Crystal Fighters aren't Spanish, but you could be forgiven for assuming they were. The title of their debut album, Star of Love, is an acronym for sol, Spanish for sun. The music within is based on a mix of contemporary dubstep and techno beats and Basque folk melodies. It uses traditional Basque instruments such as the txalaparta (imagine a wooden xylophone played by two people), the danbolin (a sort of snare drum), and the txistu (a pipe whistle).

The band's name and music were inspired by the manuscript of an unfinished opera by the Basque grandfather of one-time backing singer Laure Stockley, written just before his death. Star of Love is an elegy to, and extrapolation of, his ideas and poetic musings on the nature of existence, the ineffability of love and the omnipotence of the sun.

All credit to Crystal Fighters, then, for turning what could have been a worthy academic exercise into a carnival of rhythms.
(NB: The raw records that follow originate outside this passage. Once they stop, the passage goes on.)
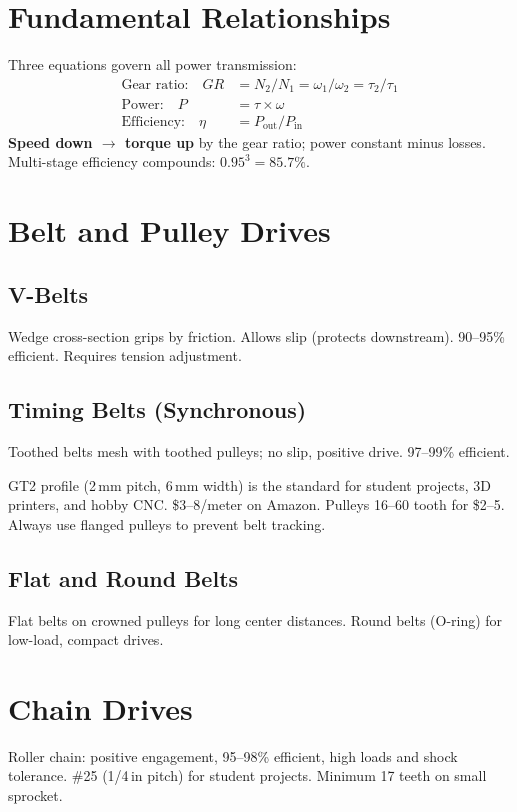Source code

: \documentclass[11pt,letterpaper,twoside,openany]{book}
\begin{document}
\vspace{1em}

\section{Fundamental Relationships}
Three equations govern all power transmission:
\begin{align}
\text{Gear ratio:} \quad GR &= N_2/N_1 = \omega_1/\omega_2 = \tau_2/\tau_1 \\
\text{Power:} \quad P &= \tau \times \omega \\
\text{Efficiency:} \quad \eta &= P_{\text{out}}/P_{\text{in}}
\end{align}
\textbf{Speed down $\to$ torque up} by the gear ratio; power constant minus losses. Multi-stage efficiency compounds: $0.95^3 = 85.7\%$.

\section{Belt and Pulley Drives}
\subsection{V-Belts}
Wedge cross-section grips by friction. Allows slip (protects downstream). 90--95\% efficient. Requires tension adjustment.

\subsection{Timing Belts (Synchronous)}
Toothed belts mesh with toothed pulleys; no slip, positive drive. 97--99\% efficient.

\begin{tipbox}
GT2 profile (2\,mm pitch, 6\,mm width) is the standard for student projects, 3D printers, and hobby CNC. \$3--8/meter on Amazon. Pulleys 16--60 tooth for \$2--5. Always use flanged pulleys to prevent belt tracking.
\end{tipbox}

\subsection{Flat and Round Belts}
Flat belts on crowned pulleys for long center distances. Round belts (O-ring) for low-load, compact drives.

\section{Chain Drives}
Roller chain: positive engagement, 95--98\% efficient, high loads and shock tolerance. \#25 (1/4\,in pitch) for student projects. Minimum 17 teeth on small sprocket.
\end{document}
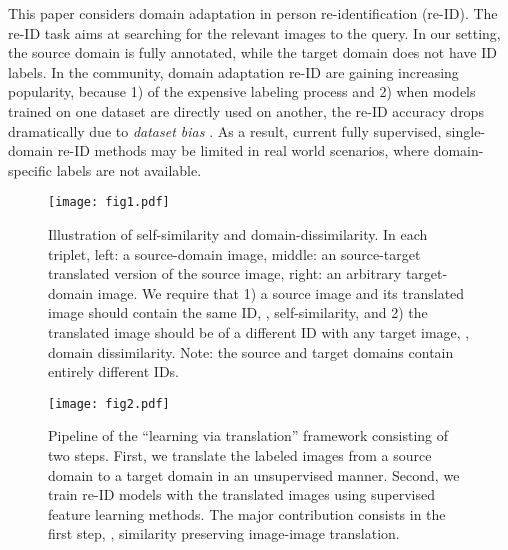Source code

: \documentclass[10pt,twocolumn,letterpaper]{article}
\begin{document}
This paper considers domain adaptation in person re-identification (re-ID). The re-ID task aims at searching for the relevant images to the query. In our setting, the source domain is fully annotated, while the target domain does not have ID labels. In the community, domain adaptation re-ID are gaining increasing popularity, because 1) of the expensive labeling process and 2) 
when models trained on one dataset are directly used on another, the re-ID accuracy drops dramatically \cite{fan17unsupervised} due to \emph{dataset bias} \cite{DBLP:conf/cvpr/TorralbaE11}. As a result, current fully supervised, single-domain re-ID methods may be limited in real world scenarios, where domain-specific labels are not available. 

\begin{figure}[]
\setlength{\abovecaptionskip}{-0.1cm} 
\setlength{\belowcaptionskip}{-0.2cm}
\begin{center}
\texttt{[image: fig1.pdf]}
\end{center}
\caption{Illustration of self-similarity and domain-dissimilarity. In each triplet, left: a source-domain image, middle: an source-target translated version of the source image, right: an arbitrary target-domain image. We require that 1) a source image and its translated image should contain the same ID, \ie, self-similarity, and 2) the translated image should be of a different ID with any target image, \ie, domain dissimilarity. Note: the source and target domains contain entirely different IDs. }
\label{fig:carton}
\end{figure}

\begin{figure*}[t]
\setlength{\abovecaptionskip}{0cm}
\setlength{\belowcaptionskip}{-0.3cm}
\begin{center}
\texttt{[image: fig2.pdf]}
\end{center}
\caption{Pipeline of the ``learning via translation'' framework consisting of two steps. First, we translate the labeled images from a source domain to a target domain in an unsupervised manner. Second, we train re-ID models with the translated images using supervised feature learning methods. The major contribution consists in the first step, \ie,  similarity preserving image-image translation.}
\label{fig:framework}
\end{figure*}
\end{document}
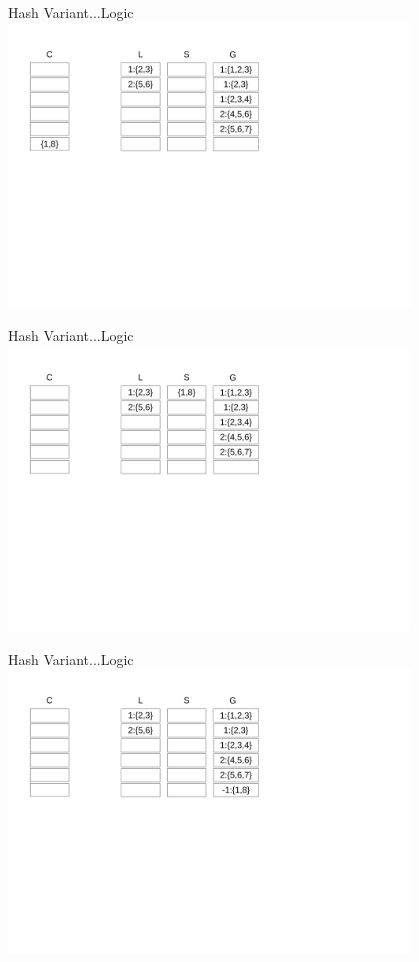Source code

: \documentclass{beamer}
\begin{document}
\begin{frame}{Hash Variant...}{Logic}
    \centering
    \includegraphics[trim={1cm 10cm 11cm 1cm}, clip,width=0.8\textwidth]{figures/L6} 
\end{frame}
\begin{frame}{Hash Variant...}{Logic}
    \centering
    \includegraphics[trim={1cm 10cm 11cm 1cm}, clip,width=0.8\textwidth]{figures/L7} 
\end{frame}
\begin{frame}{Hash Variant...}{Logic}
    \centering
    \includegraphics[trim={1cm 10cm 11cm 1cm}, clip,width=0.8\textwidth]{figures/L8} 
\end{frame}
\end{document}
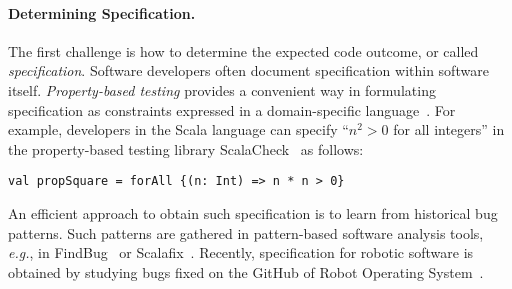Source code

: \documentclass[fleqn,12pt]{article}
\begin{document}
\paragraph{Determining Specification.}
The first challenge is how to determine the expected code outcome, or
called \emph{specification}.  Software developers often document
specification within software itself.  \emph{Property-based testing}
provides a convenient way in formulating specification as constraints
expressed in a domain-specific
language~\cite{DBLP:conf/icfp/ClaessenH00}.  For example, developers
in the Scala language can specify ``$n^2>0$ for all integers'' in the
property-based testing library ScalaCheck~\cite{nilsson2014scalacheck}
as follows:
\begin{lstlisting}[numbers=none]
val propSquare = forAll {(n: Int) => n * n > 0}
\end{lstlisting}
An efficient approach to obtain such specification is to learn from
historical bug patterns. Such patterns are gathered in pattern-based
software analysis tools, {\em e.g.}, in
FindBug~\cite{DBLP:conf/paste/AyewahPMPZ07} or
Scalafix~\cite{web:scalafix}.  Recently, specification for robotic
software is obtained by studying bugs fixed on the GitHub of Robot
Operating System~\cite{nielsenFSW2020dependencybugs}.






\end{document}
And you should see them live: a recent gig at Heaven in London drew 1,000 fans keen to witness their mesmerising mash-up of old and new, the serious and the silly. On stage, Sebastian Pringle, a thoughtful Home Counties longhair, turns into a frontman speaking in bursts of what can only be described as Spanish patois over the group's peculiar Castillian rave. It's a bit like seeing Lorca fronting a cross between the Incredible String Band and the Chemical Brothers.

With his scarves and "coat like a curtain", Pringle resembles a hippy version of the Doctor Who character. His old friend, multi-instrumentalist Gilbert Vierich, is the loquacious one who claims his father, a boxer, sparred with Muhammad Ali. Graham Dickson is the American guitarist and graduate of Edinburgh University who jumps around topless on stage as though he's moonlighting from the Red Hot Chili Peppers. Spanish vocalist Mimi Borelli completes the lineup on record, though she too has since left the band.

It was Dickson's DIY forays into "trippy electronica with rap" that attracted the attention of Vierich in 2007; a mutual friend introduced them and, with Dickson in Scotland and Pringle making laptop dance music in London, Vierich was "caught in the crosshairs" of the divergent sounds. When the three men moved in together, in London, and were given the manuscript of the Basque opera, Crystal Fighters were born.

Far from being Hispanophiles, it is only since acquiring the manuscript that the band have developed an interest in the Basque region's music. Now, they are experts: they recently recorded a Guardian podcast on Spain's early-80s punk and electro scenes and are about to record a cover of a track by feted synthpop group Golpes Bajos, while Pringle is learning the language and will happily discuss "post-Franco mythology". They will soon return to the Navarre district where they have many friends. The area is, they say, "known for intense raves", and you can hear traditional music on the street. "We love the fact you can experience both extremes," says Pringle.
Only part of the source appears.